Task requirements: Could you repeat every entry below word for word, leaving out the pictures?

(Dataset entries)

--- --- ---

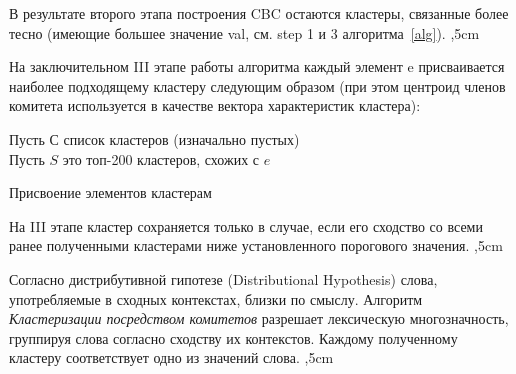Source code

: \documentclass{article}
\begin{document}
\begin{articletext}
В результате второго этапа построения CBC остаются кластеры, связанные более тесно (имеющие большее значение val, см. step 1 и 3 алгоритма~\ref{alg}).
,5cm

На заключительном III этапе работы алгоритма каждый элемент e присваивается наиболее подходящему кластеру следующим образом (при этом центроид членов комитета используется в качестве вектора характеристик кластера):

\bfullwidth
\begin{algorithm}[H]
\SetAlgoLined

Пусть $С$ список кластеров (изначально пустых)\\
Пусть $S$ это топ-200 кластеров, схожих с $e$\\
\caption{Присвоение элементов кластерам}
\label{alg1}
\end{algorithm}
\efullwidth

На III этапе кластер сохраняется только в случае, если его сходство со всеми ранее полученными кластерами ниже установленного порогового значения.
,5cm

Согласно дистрибутивной гипотезе (Distributional Hypothesis) \cite{Harris 1985} слова, употребляемые в сходных контекстах, близки по смыслу. Алгоритм \textit{Кластеризации посредством комитетов} \cite{Pantel 2002} разрешает лексическую многозначность, группируя слова согласно сходству их контекстов. Каждому полученному кластеру соответствует одно из значений слова.
,5cm



\end{articletext}
\end{document}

--- --- ---

Response:
Source code

: \documentclass{article}
\begin{document}
\begin{articletext}
В результате второго этапа построения CBC остаются кластеры, связанные более тесно (имеющие большее значение val, см. step 1 и 3 алгоритма~\ref{alg}).
,5cm

На заключительном III этапе работы алгоритма каждый элемент e присваивается наиболее подходящему кластеру следующим образом (при этом центроид членов комитета используется в качестве вектора характеристик кластера):

\bfullwidth
\begin{algorithm}[H]
\SetAlgoLined

Пусть $С$ список кластеров (изначально пустых)\\
Пусть $S$ это топ-200 кластеров, схожих с $e$\\
\caption{Присвоение элементов кластерам}
\label{alg1}
\end{algorithm}
\efullwidth

На III этапе кластер сохраняется только в случае, если его сходство со всеми ранее полученными кластерами ниже установленного порогового значения.
,5cm

Согласно дистрибутивной гипотезе (Distributional Hypothesis) \cite{Harris 1985} слова, употребляемые в сходных контекстах, близки по смыслу. Алгоритм \textit{Кластеризации посредством комитетов} \cite{Pantel 2002} разрешает лексическую многозначность, группируя слова согласно сходству их контекстов. Каждому полученному кластеру соответствует одно из значений слова.
,5cm



\end{articletext}
\end{document}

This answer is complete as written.